Although algorithms are increasingly used to guide real-world decision-making, their potential for propagating bias remains challenging to measure. A common approach for researchers and practitioners examining algorithms for unintended discriminatory biases is to assess group fairness, which compares outcomes across typically sensitive or protected demographic features like race, gender, or age. In practice, however, data representing these group attributes is often not collected, or may be unavailable due to policy, legal, or other constraints. As a result, practitioners often find themselves tasked with assessing fairness in the face of these missing features. In such cases, they can either forgo a bias audit, obtain the missing data directly, or impute it. Because obtaining additional data is often prohibitively expensive or raises privacy concerns, many practitioners attempt to impute missing data using proxies. Through a survey of the data used in algorithmic fairness literature, which we make public to facilitate future research, we show that when available at all, most publicly available proxy sources are in the form of
summary tables
, which contain only aggregate statistics about a population. Prior work has found that these proxies are not predictive enough on their own to accurately measure group fairness. Even proxy variables that are correlated with group attributes also contain noise (i.e. will predict attributes for a subset of the population effectively at random).

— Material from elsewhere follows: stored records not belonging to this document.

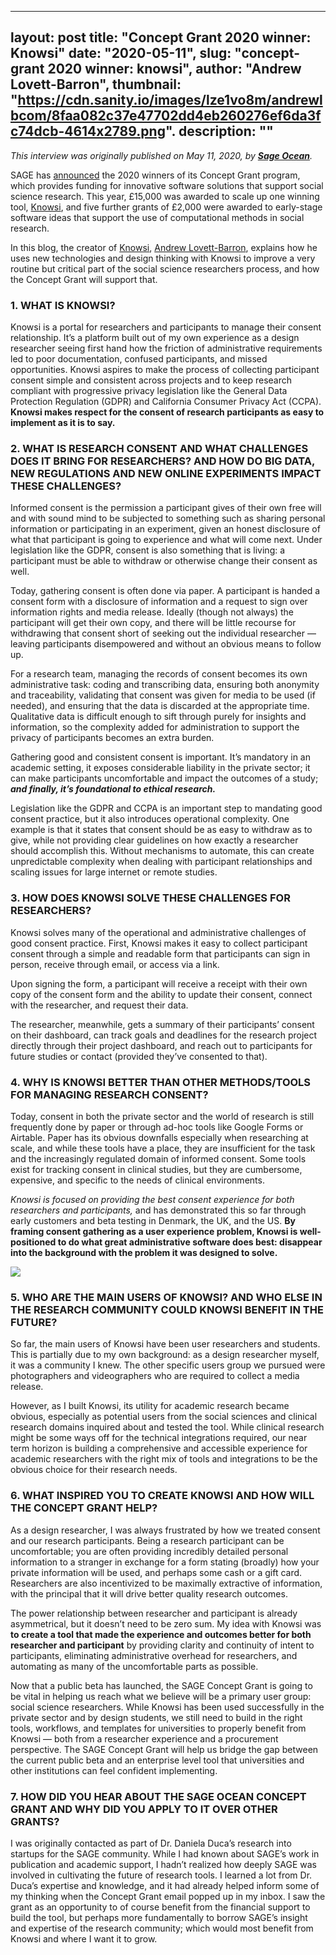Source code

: 
---
layout: post
title: "Concept Grant 2020 winner: Knowsi"
date: "2020-05-11",
slug: "concept-grant 2020 winner: knowsi",
author: "Andrew Lovett-Barron",
thumbnail: "https://cdn.sanity.io/images/lze1vo8m/andrewlbcom/8faa082c37e47702dd4eb260276ef6da3fc74dcb-4614x2789.png".
description: ""
---

_This interview was originally published on May 11, 2020, by [**Sage Ocean**](https://ocean.sagepub.com/blog/tools-and-tech/concept-grant-winner-knowsi-interview)._



SAGE has [announced](https://us.sagepub.com/en-us/nam/press/sage-publishing-awards-concept-grants-for-innovative-software-tools-for-social-research) the 2020 winners of its Concept Grant program, which provides funding for innovative software solutions that support social science research. This year, £15,000 was awarded to scale up one winning tool, [Knowsi](https://www.knowsi.com/), and five further grants of £2,000 were awarded to early-stage software ideas that support the use of computational methods in social research.

In this blog, the creator of [Knowsi](https://www.knowsi.com/), [Andrew Lovett-Barron](https://twitter.com/readywater), explains how he uses new technologies and design thinking with Knowsi to improve a very routine but critical part of the social science researchers process, and how the Concept Grant will support that.

### **1. WHAT IS KNOWSI?**

Knowsi is a portal for researchers and participants to manage their consent relationship. It’s a platform built out of my own experience as a design researcher seeing first hand how the friction of administrative requirements led to poor documentation, confused participants, and missed opportunities. Knowsi aspires to make the process of collecting participant consent simple and consistent across projects and to keep research compliant with progressive privacy legislation like the General Data Protection Regulation (GDPR) and California Consumer Privacy Act (CCPA). **Knowsi makes respect for the consent of research participants as easy to implement as it is to say.**

### **2. WHAT IS RESEARCH CONSENT AND WHAT CHALLENGES DOES IT BRING FOR RESEARCHERS? AND HOW DO BIG DATA, NEW REGULATIONS AND NEW ONLINE EXPERIMENTS IMPACT THESE CHALLENGES?**

Informed consent is the permission a participant gives of their own free will and with sound mind to be subjected to something such as sharing personal information or participating in an experiment, given an honest disclosure of what that participant is going to experience and what will come next. Under legislation like the GDPR, consent is also something that is living: a participant must be able to withdraw or otherwise change their consent as well.

Today, gathering consent is often done via paper. A participant is handed a consent form with a disclosure of information and a request to sign over information rights and media release. Ideally (though not always) the participant will get their own copy, and there will be little recourse for withdrawing that consent short of seeking out the individual researcher — leaving participants disempowered and without an obvious means to follow up.

For a research team, managing the records of consent becomes its own administrative task: coding and transcribing data, ensuring both anonymity and traceability, validating that consent was given for media to be used (if needed), and ensuring that the data is discarded at the appropriate time. Qualitative data is difficult enough to sift through purely for insights and information, so the complexity added for administration to support the privacy of participants becomes an extra burden.

Gathering good and consistent consent is important. It’s mandatory in an academic setting, it exposes considerable liability in the private sector; it can make participants uncomfortable and impact the outcomes of a study; **_and finally, it’s foundational to ethical research._**

Legislation like the GDPR and CCPA is an important step to mandating good consent practice, but it also introduces operational complexity. One example is that it states that consent should be as easy to withdraw as to give, while not providing clear guidelines on how exactly a researcher should accomplish this. Without mechanisms to automate, this can create unpredictable complexity when dealing with participant relationships and scaling issues for large internet or remote studies.

### **3. HOW DOES KNOWSI SOLVE THESE CHALLENGES FOR RESEARCHERS?**

Knowsi solves many of the operational and administrative challenges of good consent practice. First, Knowsi makes it easy to collect participant consent through a simple and readable form that participants can sign in person, receive through email, or access via a link.

Upon signing the form, a participant will receive a receipt with their own copy of the consent form and the ability to update their consent, connect with the researcher, and request their data.

The researcher, meanwhile, gets a summary of their participants’ consent on their dashboard, can track goals and deadlines for the research project directly through their project dashboard, and reach out to participants for future studies or contact (provided they’ve consented to that).

### **4. WHY IS KNOWSI BETTER THAN OTHER METHODS/TOOLS FOR MANAGING RESEARCH CONSENT?**

Today, consent in both the private sector and the world of research is still frequently done by paper or through ad-hoc tools like Google Forms or Airtable. Paper has its obvious downfalls especially when researching at scale, and while these tools have a place, they are insufficient for the task and the increasingly regulated domain of informed consent. Some tools exist for tracking consent in clinical studies, but they are cumbersome, expensive, and specific to the needs of clinical environments.

_Knowsi is focused on providing the best consent experience for both researchers and participants,_ and has demonstrated this so far through early customers and beta testing in Denmark, the UK, and the US. **By framing consent gathering as a user experience problem, Knowsi is well-positioned to do what great administrative software does best: disappear into the background with the problem it was designed to solve.**



![](https://cdn.sanity.io/images/lze1vo8m/andrewlbcom/201146e27be2f285de852c37acc7de5fa2f2c547-1500x1000.png)

### **5. WHO ARE THE MAIN USERS OF KNOWSI? AND WHO ELSE IN THE RESEARCH COMMUNITY COULD KNOWSI BENEFIT IN THE FUTURE?**

So far, the main users of Knowsi have been user researchers and students. This is partially due to my own background: as a design researcher myself, it was a community I knew. The other specific users group we pursued were photographers and videographers who are required to collect a media release.

However, as I built Knowsi, its utility for academic research became obvious, especially as potential users from the social sciences and clinical research domains inquired about and tested the tool. While clinical research might be some ways off for the technical integrations required, our near term horizon is building a comprehensive and accessible experience for academic researchers with the right mix of tools and integrations to be the obvious choice for their research needs.

### **6. WHAT INSPIRED YOU TO CREATE KNOWSI AND HOW WILL THE CONCEPT GRANT HELP?**

As a design researcher, I was always frustrated by how we treated consent and our research participants. Being a research participant can be uncomfortable; you are often providing incredibly detailed personal information to a stranger in exchange for a form stating (broadly) how your private information will be used, and perhaps some cash or a gift card. Researchers are also incentivized to be maximally extractive of information, with the principal that it will drive better quality research outcomes.

The power relationship between researcher and participant is already asymmetrical, but it doesn’t need to be zero sum. My idea with Knowsi was **to create a tool that made the experience and outcomes better for both researcher and participant** by providing clarity and continuity of intent to participants, eliminating administrative overhead for researchers, and automating as many of the uncomfortable parts as possible.

Now that a public beta has launched, the SAGE Concept Grant is going to be vital in helping us reach what we believe will be a primary user group: social science researchers. While Knowsi has been used successfully in the private sector and by design students, we still need to build in the right tools, workflows, and templates for universities to properly benefit from Knowsi — both from a researcher experience and a procurement perspective. The SAGE Concept Grant will help us bridge the gap between the current public beta and an enterprise level tool that universities and other institutions can feel confident implementing.

### **7. HOW DID YOU HEAR ABOUT THE SAGE OCEAN CONCEPT GRANT AND WHY DID YOU APPLY TO IT OVER OTHER GRANTS?**

I was originally contacted as part of Dr. Daniela Duca’s research into startups for the SAGE community. While I had known about SAGE’s work in publication and academic support, I hadn’t realized how deeply SAGE was involved in cultivating the future of research tools. I learned a lot from Dr. Duca’s expertise and knowledge, and it had already helped inform some of my thinking when the Concept Grant email popped up in my inbox. I saw the grant as an opportunity to of course benefit from the financial support to build the tool, but perhaps more fundamentally to borrow SAGE’s insight and expertise of the research community; which would most benefit from Knowsi and where I want it to grow.
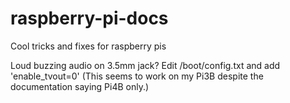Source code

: # raspberry-pi-docs
Cool tricks and fixes for raspberry pis

Loud buzzing audio on 3.5mm jack? Edit /boot/config.txt and add 'enable_tvout=0' (This seems to work on my Pi3B despite the documentation saying Pi4B only.)
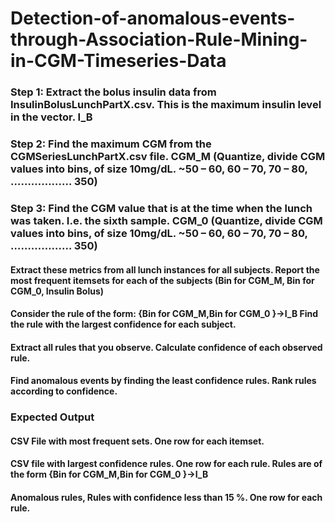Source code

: # Detection-of-anomalous-events-through-Association-Rule-Mining-in-CGM-Timeseries-Data

### Step 1: Extract the bolus insulin data from InsulinBolusLunchPartX.csv. This is the maximum insulin level in the vector. I_B
### Step 2: Find the maximum CGM from the CGMSeriesLunchPartX.csv file. CGM_M (Quantize, divide CGM values into bins, of size 10mg/dL. ~50 – 60, 60 – 70, 70 – 80, ……………… 350)
### Step 3: Find the CGM value that is at the time when the lunch was taken. I.e. the sixth sample. CGM_0 (Quantize, divide CGM values into bins, of size 10mg/dL. ~50 – 60, 60 – 70, 70 – 80, ……………… 350)

#### Extract these metrics from all lunch instances for all subjects. Report the most frequent itemsets for each of the subjects (Bin for CGM_M, Bin for CGM_0, Insulin Bolus)

#### Consider the rule of the form: {Bin for CGM_M,Bin for CGM_0 }→I_B Find the rule with the largest confidence for each subject.

#### Extract all rules that you observe. Calculate confidence of each observed rule. 

#### Find anomalous events by finding the least confidence rules. Rank rules according to confidence.  

### Expected Output
#### CSV File with most frequent sets. One row for each itemset. 
#### CSV file with largest confidence rules. One row for each rule. Rules are of the form {Bin for CGM_M,Bin for CGM_0 }→I_B
#### Anomalous rules, Rules with confidence less than 15 %. One row for each rule.
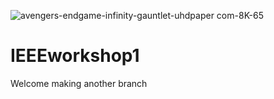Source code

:![avengers-endgame-infinity-gauntlet-uhdpaper com-8K-65](https://user-images.githubusercontent.com/18608340/131748754-ca8bafc2-bea3-45e5-a8a0-2fc32cbba5c3.jpg)
# IEEEworkshop1
Welcome
making another branch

Here, we outline a method for improving accuracy in measuring group fairness using summary tables. Specifically, we propose improving accuracy by focusing only on
highly predictive values
within proxy variables, and outline the conditions under which these proxies can estimate fairness disparities with high accuracy. We then show that a major disqualifying criterion—an association between the proxy and the outcome—can be controlled for using causal inference. Finally, we show that when proxy data is missing altogether, our approach is applicable to rule-based proxies constructed using subject-matter context applied to the original data alone. Crucially, we are able to extract information on group disparities from proxies that may have low discriminatory power at the population level. We illustrate our results through a variety of case studies with real and simulated data. In all, we present a viable method allowing the assessment of fairness in the face of missing data, with limited privacy implications and without needing to rely on complex, expensive, or proprietary data sources.